Tuesday, 22 July 2014

The Smile left Behind


Any Cheshire cat can do it, but can you? Imagine dying—leaving your temporal body, and whoever met you or thought of you when you were still around, would smile. 
Not a bad heritage to leave behind.
It is an easy task, of course, for professional comedians. They make heavy money for making fun. But there is an altogether different species of man who also seldom stops laughing. They are called Zen Masters. Well, perhaps not outright laughing but a bemused expression seldom leaves their lips.
They don’t take themselves seriously.
They know that they are passers by.
On the other hand there are people who get offended easily. An inadvertent word, a misplaced complement, a causal comment, and they get offended. In the past this resulted in a duel at 3am behind the cathedral. Today that’s illegal. So instead of rapiers or épées we benefit by losing their ill-begotten, often pompous if not actually false friendship. Such people are so full of their own ego that they don’t even begin to realize how ridiculous they are.
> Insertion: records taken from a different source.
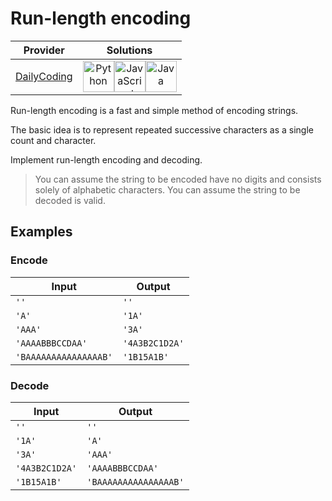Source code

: # Run-length encoding

<!-- INFO TABLE BEGIN -->

| Provider                                              | Solutions                                                                                                                                                                                                                                                                                                                                                                                                                                                |
| :---------------------------------------------------: | :------------------------------------------------------------------------------------------------------------------------------------------------------------------------------------------------------------------------------------------------------------------------------------------------------------------------------------------------------------------------------------------------------------------------------------------------------: |
| [DailyCoding](../../../docs/providers/DailyCoding.md) | [<img src="https://res.cloudinary.com/rascaltwo/image/upload/v1631924087/python_xzdlti.svg" alt="Python" title="Python" width="50" />](solve.py)[<img src="https://res.cloudinary.com/rascaltwo/image/upload/v1631924076/javascript_ehszr7.svg" alt="JavaScript" title="JavaScript" width="50" />](solve.js)[<img src="https://res.cloudinary.com/rascaltwo/image/upload/v1631924076/java_un8ru7.svg" alt="Java" title="Java" width="50" />](solve.java) |

<!-- INFO TABLE END -->

Run-length encoding is a fast and simple method of encoding strings.

The basic idea is to represent repeated successive characters as a single count and character.

Implement run-length encoding and decoding.

> You can assume the string to be encoded have no digits and consists solely of alphabetic characters.
> You can assume the string to be decoded is valid.

## Examples

### Encode

| Input                 | Output         |
| --------------------- | -------------- |
| `''`                  | `''`           |
| `'A'`                 | `'1A'`         |
| `'AAA'`               | `'3A'`         |
| `'AAAABBBCCDAA'`      | `'4A3B2C1D2A'` |
| `'BAAAAAAAAAAAAAAAB'` | `'1B15A1B'`    |

### Decode

| Input          | Output                |
| -------------- | --------------------- |
| `''`           | `''`                  |
| `'1A'`         | `'A'`                 |
| `'3A'`         | `'AAA'`               |
| `'4A3B2C1D2A'` | `'AAAABBBCCDAA'`      |
| `'1B15A1B'`    | `'BAAAAAAAAAAAAAAAB'` |
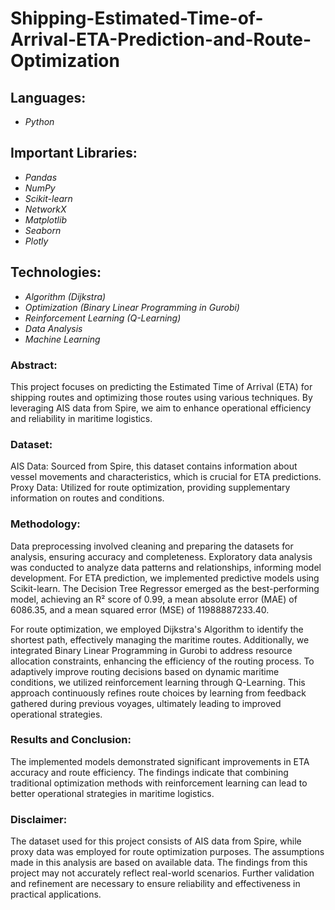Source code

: # Shipping-Estimated-Time-of-Arrival-ETA-Prediction-and-Route-Optimization

## Languages:
* *Python*

## Important Libraries:
* *Pandas*
* *NumPy*
* *Scikit-learn*
* *NetworkX*
* *Matplotlib*
* *Seaborn*
* *Plotly*

## Technologies:
* *Algorithm (Dijkstra)*
* *Optimization (Binary Linear Programming in Gurobi)*
* *Reinforcement Learning (Q-Learning)*
* *Data Analysis*
* *Machine Learning*

### Abstract:
This project focuses on predicting the Estimated Time of Arrival (ETA) for shipping routes and optimizing those routes using various techniques. By leveraging AIS data from Spire, we aim to enhance operational efficiency and reliability in maritime logistics.

### Dataset:
AIS Data: Sourced from Spire, this dataset contains information about vessel movements and characteristics, which is crucial for ETA predictions.
Proxy Data: Utilized for route optimization, providing supplementary information on routes and conditions.

### Methodology:
Data preprocessing involved cleaning and preparing the datasets for analysis, ensuring accuracy and completeness. Exploratory data analysis was conducted to analyze data patterns and relationships, informing model development. For ETA prediction, we implemented predictive models using Scikit-learn. The Decision Tree Regressor emerged as the best-performing model, achieving an R² score of 0.99, a mean absolute error (MAE) of 6086.35, and a mean squared error (MSE) of 11988887233.40.

For route optimization, we employed Dijkstra's Algorithm to identify the shortest path, effectively managing the maritime routes. Additionally, we integrated Binary Linear Programming in Gurobi to address resource allocation constraints, enhancing the efficiency of the routing process. To adaptively improve routing decisions based on dynamic maritime conditions, we utilized reinforcement learning through Q-Learning. This approach continuously refines route choices by learning from feedback gathered during previous voyages, ultimately leading to improved operational strategies.

### Results and Conclusion:
The implemented models demonstrated significant improvements in ETA accuracy and route efficiency. The findings indicate that combining traditional optimization methods with reinforcement learning can lead to better operational strategies in maritime logistics.

### Disclaimer:
The dataset used for this project consists of AIS data from Spire, while proxy data was employed for route optimization purposes. The assumptions made in this analysis are based on available data. The findings from this project may not accurately reflect real-world scenarios. Further validation and refinement are necessary to ensure reliability and effectiveness in practical applications.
We, of course, we don’t get offended. We are way above that sort of supercilious behaviour. We know that only an ego can get offended and we keep ours under a strict control. We relegate our ego to a rag of clothing which we discard, throw away, every hundred years or so. Often much sooner. We are no longer spoiled, juvenile, arrogant politicians who start wars to repair their wounded pride. We don’t impose sanctions on people for much, much lesser crimes than those that we have committed only yesterday. Crimes like starting wars, killing hundreds of thousands of innocent people, under false pretenses.
We are not wielders of near-absolute power, which has corrupted our ability to pass honest, let alone humble judgment on others.  We don’t get offended, nor do we strive to offend, punish, or impose our puerile judgment on “lesser people”. On people that don’t count? We strive to make sure that when our time comes to die, those left behind, when they think of us, they will smile with a kind, vaguely amused, tolerant smile.
Why?
Because here, on Earth, we are all no more than passers-by. Observers. Beneficiaries of the Benevolent Universe. Like the Cheshire cat. That is why the Cheshire cat smiles. And when he goes, he leaves his smile behind. He knows. Shouldn’t we?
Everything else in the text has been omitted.